= WHAT THIS TASK INVOLVES =
Faithfully repeat each entry below, minus the pictures.

= DATA FOR REVIEW =

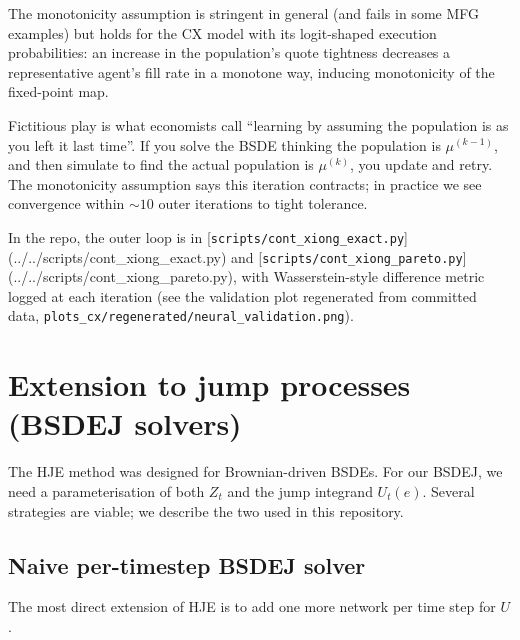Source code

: The monotonicity assumption is stringent in general (and fails in some MFG examples) but holds for the CX model with its logit-shaped execution probabilities: an increase in the population's quote tightness decreases a representative agent's fill rate in a monotone way, inducing monotonicity of the fixed-point map.

\begin{intuition}
Fictitious play is what economists call ``learning by assuming the population is as you left it last time''. If you solve the BSDE thinking the population is $\mu^{(k-1)}$, and then simulate to find the actual population is $\mu^{(k)}$, you update and retry. The monotonicity assumption says this iteration contracts; in practice we see convergence within $\sim 10$ outer iterations to tight tolerance.

In the repo, the outer loop is in [\texttt{scripts/cont\_xiong\_exact.py}](../../scripts/cont_xiong_exact.py) and [\texttt{scripts/cont\_xiong\_pareto.py}](../../scripts/cont_xiong_pareto.py), with Wasserstein-style difference metric logged at each iteration (see the validation plot regenerated from committed data, \texttt{plots\_cx/regenerated/neural\_validation.png}).
\end{intuition}

\section{Extension to jump processes (BSDEJ solvers)}
\label{sec:bsdej-solver}

The HJE method was designed for Brownian-driven BSDEs. For our BSDEJ, we need a parameterisation of both $Z_t$ and the jump integrand $U_t(e)$. Several strategies are viable; we describe the two used in this repository.

\subsection{Naive per-timestep BSDEJ solver}

The most direct extension of HJE is to add one more network per time step for $U$.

= RESULT FOR THIS TASK =
Source code

: The monotonicity assumption is stringent in general (and fails in some MFG examples) but holds for the CX model with its logit-shaped execution probabilities: an increase in the population's quote tightness decreases a representative agent's fill rate in a monotone way, inducing monotonicity of the fixed-point map.

\begin{intuition}
Fictitious play is what economists call ``learning by assuming the population is as you left it last time''. If you solve the BSDE thinking the population is $\mu^{(k-1)}$, and then simulate to find the actual population is $\mu^{(k)}$, you update and retry. The monotonicity assumption says this iteration contracts; in practice we see convergence within $\sim 10$ outer iterations to tight tolerance.

In the repo, the outer loop is in [\texttt{scripts/cont\_xiong\_exact.py}](../../scripts/cont_xiong_exact.py) and [\texttt{scripts/cont\_xiong\_pareto.py}](../../scripts/cont_xiong_pareto.py), with Wasserstein-style difference metric logged at each iteration (see the validation plot regenerated from committed data, \texttt{plots\_cx/regenerated/neural\_validation.png}).
\end{intuition}

\section{Extension to jump processes (BSDEJ solvers)}
\label{sec:bsdej-solver}

The HJE method was designed for Brownian-driven BSDEs. For our BSDEJ, we need a parameterisation of both $Z_t$ and the jump integrand $U_t(e)$. Several strategies are viable; we describe the two used in this repository.

\subsection{Naive per-timestep BSDEJ solver}

The most direct extension of HJE is to add one more network per time step for $U$.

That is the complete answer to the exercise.